Chief Chronicler of the Kingdom of Aragon
- In office 1581–1590
- Preceded by: Jerónimo Zurita
- Succeeded by: Juan Costa y Beltrán

= Jerónimo Blancas =

Spanish Latinist, historian

Jerónim de Blancas y Tomás, (Zaragoza, c.1530/40 - ibidem, 11 December 1590) was a Latinist and an influential legal historian active in the Crown of Aragon.

He studied at the University of Zaragoza. In 1576 he revised the second part of the Annals of the Crown of Aragon by Jerónimo Zurita at the request of the deputies of the Generalidad de Aragón. He succeeded to the post of Chief Chronicler of the Kingdom Aragon on the death of Jerónimo Zurita in 1580. After his death in 1590 he was buried in the monastery of Santa Engracia in Zaragoza.

== Work ==

In Ad regum Aragonum depictas efigies in diputationis aula positas inscriptiones(published in Zaragoza, 1587) the epigraphs in Latin of the gallery of portraits of the counts and kings of Aragon destined to decorate the royal hall of the Diputación del General del Reino. These inscriptions contained brief biographies of these kings and counts. In the same year he printed Fastos de los Justicias de Aragón hasta Juan IV de Lanuza, the Latin footnotes to the portraits of the Justicias located in the council chamber of their seat.

However, his main work is Aragonensium rerum commentarii (Commentaries on Aragon), published in Zaragoza by Lorenzo and Diego Robles in 1588. In it he explains the historical origin of the Aragonese institution of Justicia de Aragón, which is completed with an account of the deeds of almost fifty Justices, ranging from Pedro Jiménez to Juan IV de Lanuza.
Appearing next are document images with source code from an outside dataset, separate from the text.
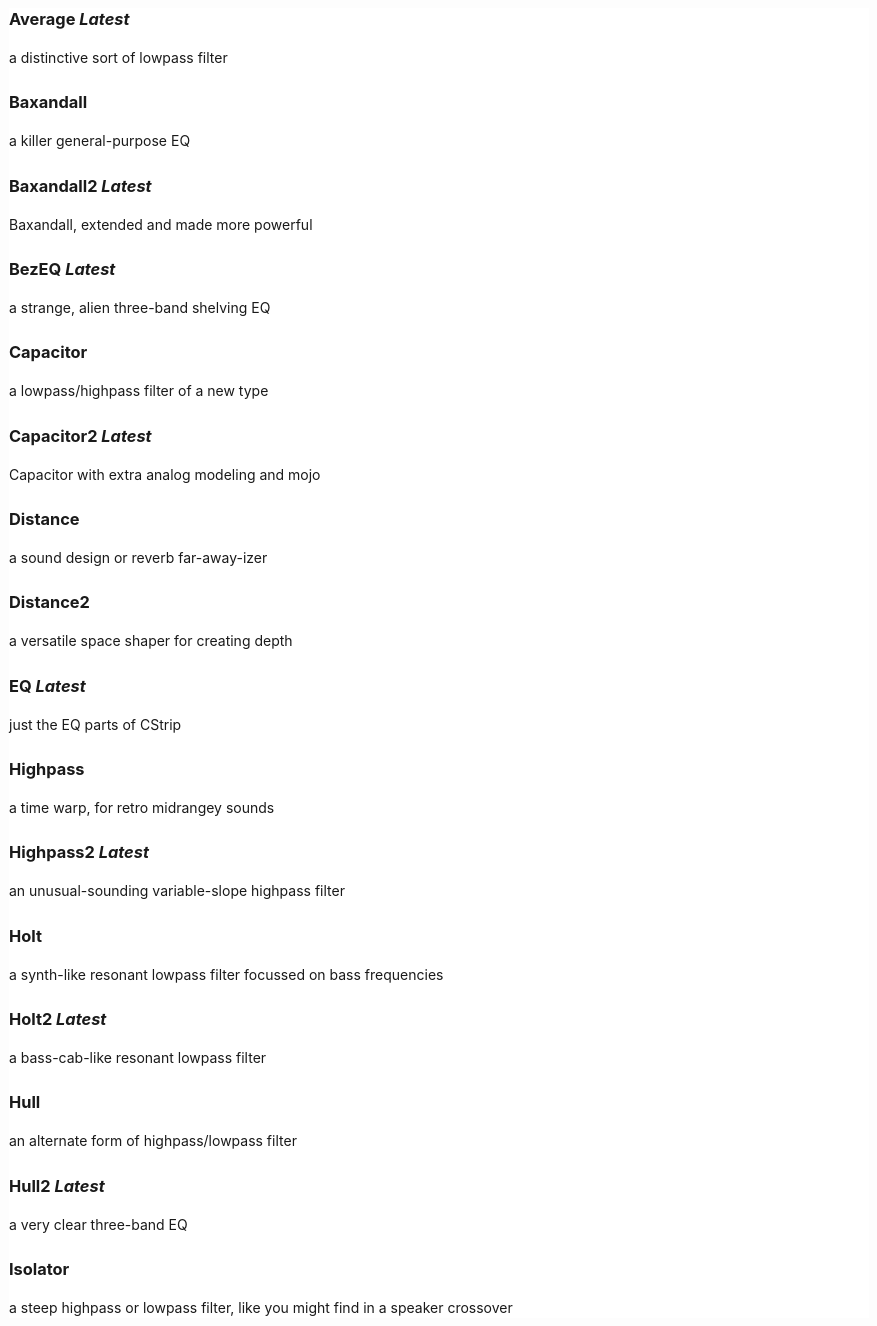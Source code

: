 ### Average *Latest*
a distinctive sort of lowpass filter

### Baxandall
a killer general-purpose EQ

### Baxandall2 *Latest*
Baxandall, extended and made more powerful

### BezEQ *Latest*
a strange, alien three-band shelving EQ

### Capacitor
a lowpass/highpass filter of a new type

### Capacitor2 *Latest*
Capacitor with extra analog modeling and mojo

### Distance
a sound design or reverb far-away-izer

### Distance2
a versatile space shaper for creating depth

### EQ *Latest*
just the EQ parts of CStrip

### Highpass
a time warp, for retro midrangey sounds

### Highpass2 *Latest*
an unusual-sounding variable-slope highpass filter

### Holt
a synth-like resonant lowpass filter focussed on bass frequencies

### Holt2 *Latest*
a bass-cab-like resonant lowpass filter

### Hull
an alternate form of highpass/lowpass filter

### Hull2 *Latest*
a very clear three-band EQ

### Isolator
a steep highpass or lowpass filter, like you might find in a speaker crossover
His Coronations of the kings and queens of Aragon, which he wrote in 1583 although it was not printed until 1641, was widely distributed. It is the chronicle of the coronations of the kings since Pedro II. In Modos de proceder en Cortes de Aragón, which dates from 1585 and was also published in 1641, he analyses the Aragonese Corts. He also wrote a Summary of the Cortes, useful for accessing the contents of the acts of the Cortes that have not been preserved.

He also wrote genealogical treatises on some of the most important families of the Aragonese nobility, such as the Lanuza and Biota families. Along the same lines is his book Linajes del reino de Aragón (Lineages of the Kingdom of Aragon).

He edited and commented some important historical works, among which the Crónica by Ramón Muntaner, the Historia de las alteraciones de Cataluña, the Crónica de Marfilo, the Itinerario de Antonino Pío and many others stand out.

In Treatise on the coming of the apostle Saint James, written in Latin, he comments on the legend of the presence of James the Great in the Iberian Peninsula. Of a secular nature are works such as the one that relates news about the ecclesiastics of the diocese of Zaragoza.

Lacking his predecessor Zurita's rigorous method of collating and critiquing sources, his prose style was nevertheless notable for its elegance, an aspect in which he was ahead of Zurita, whose prose is at times disjointed, perhaps due to the scrupulous respect for the sources of different origin with which he composed his historiographical work. Thus, Jerónimo Blancas often admitted legendary explanations about the origins of the kingdom and counties of Aragon, noticeably when he attempted to conciliate the many legends surrounding the mythical Charters of Sobrarbe into a semi-coherent narrative with which to justify the origin of many of the Crown of Aragon's secular institutions.

Jerónimo Blancas also owes a record of words of the Aragonese language, unusual in the Modern Age, which are included in a glossary annexed to his Coronations of the kings of Aragon, mainly from the sphere of institutions and the court, although some expressions from the colloquial language also appear. On the other hand, in the Aragonensium rerum comentarii he includes a parliament of Martín I written in Aragonese, on the occasion of his presentation before the Cortes of Aragon in 1398 in La Seo before the arms of the Aragonese courts, as well as the reply, with Aragonese and Catalan linguistic features of the bishop of the cathedral of Zaragoza.